Islam menempatkan penyaluran naluri seksual hanya pada hubungan pernikahan. Islam membatasi interaksi antara laki-laki dan perempuan, kecuali dalam beberapa aktivitas yang memang membutuhkan interaksi tersebut, seperti pendidikan, muamalah dan kesehatan.
Islam juga memiliki sistem kontrol sosial berupa perintah amar ma’ruf nahi munnkar, saling menasehati dalam kebaikan dan ketakwaan, juga menyelisihi terhadap segala bentuk kemaksiatan.

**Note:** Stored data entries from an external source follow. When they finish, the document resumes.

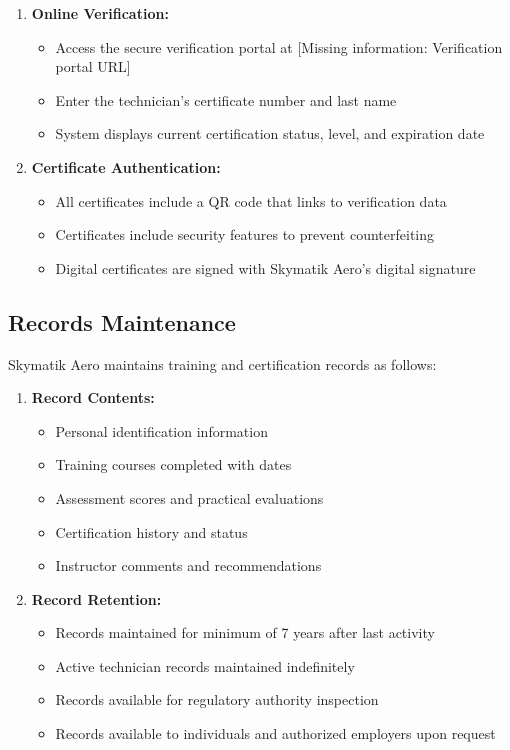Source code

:\documentclass[12pt,a4paper,twoside,openright]{book}
\begin{document}
\begin{enumerate}
    \item \textbf{Online Verification:}
    \begin{itemize}
        \item Access the secure verification portal at {\color{missingred}[Missing information: Verification portal URL]}
        \item Enter the technician's certificate number and last name
        \item System displays current certification status, level, and expiration date
    \end{itemize}
    
    \item \textbf{Certificate Authentication:}
    \begin{itemize}
        \item All certificates include a QR code that links to verification data
        \item Certificates include security features to prevent counterfeiting
        \item Digital certificates are signed with Skymatik Aero's digital signature
    \end{itemize}
\end{enumerate}

\subsection{Records Maintenance}

Skymatik Aero maintains training and certification records as follows:

\begin{enumerate}
    \item \textbf{Record Contents:}
    \begin{itemize}
        \item Personal identification information
        \item Training courses completed with dates
        \item Assessment scores and practical evaluations
        \item Certification history and status
        \item Instructor comments and recommendations
    \end{itemize}
    
    \item \textbf{Record Retention:}
    \begin{itemize}
        \item Records maintained for minimum of 7 years after last activity
        \item Active technician records maintained indefinitely
        \item Records available for regulatory authority inspection
        \item Records available to individuals and authorized employers upon request
    \end{itemize}
\end{enumerate}
\end{document}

Jika aturan preventif telah diterapkan tetapi masih saja terjadi pelanggaran, maka akan ada sanksi tegas bagi para pelaku. Penegakan sistem sanksi dalam Islam tidak pandang bulu.
Siapa pun dia, jika terzalimi atau teraniaya, pasti mendapat perlindungan dari negara. Islam memiliki sanksi tegas terhadap pelaku kejahatan seksual. Bagi pelaku tindak pemerkosaan berupa had zina, yaitu dirajam hingga mati jika pelakunya telah menikah, dan dijilid (dicambuk) seratus kali dan diasingkan selama setahun jika pelakunya belum menikah.
Hukuman rajam bagi pelaku kemaksiatan tidak dilakukan secara sembarangan, harus didetailkan kasusnya oleh hakim yang berwenang, harus ada saksi dan sebagainya. Hukum Islam yang tegas akan memberikan efek jera bagi pelaku dan sebagai penebus dosa bagi dirinya di Yaumil Hisab.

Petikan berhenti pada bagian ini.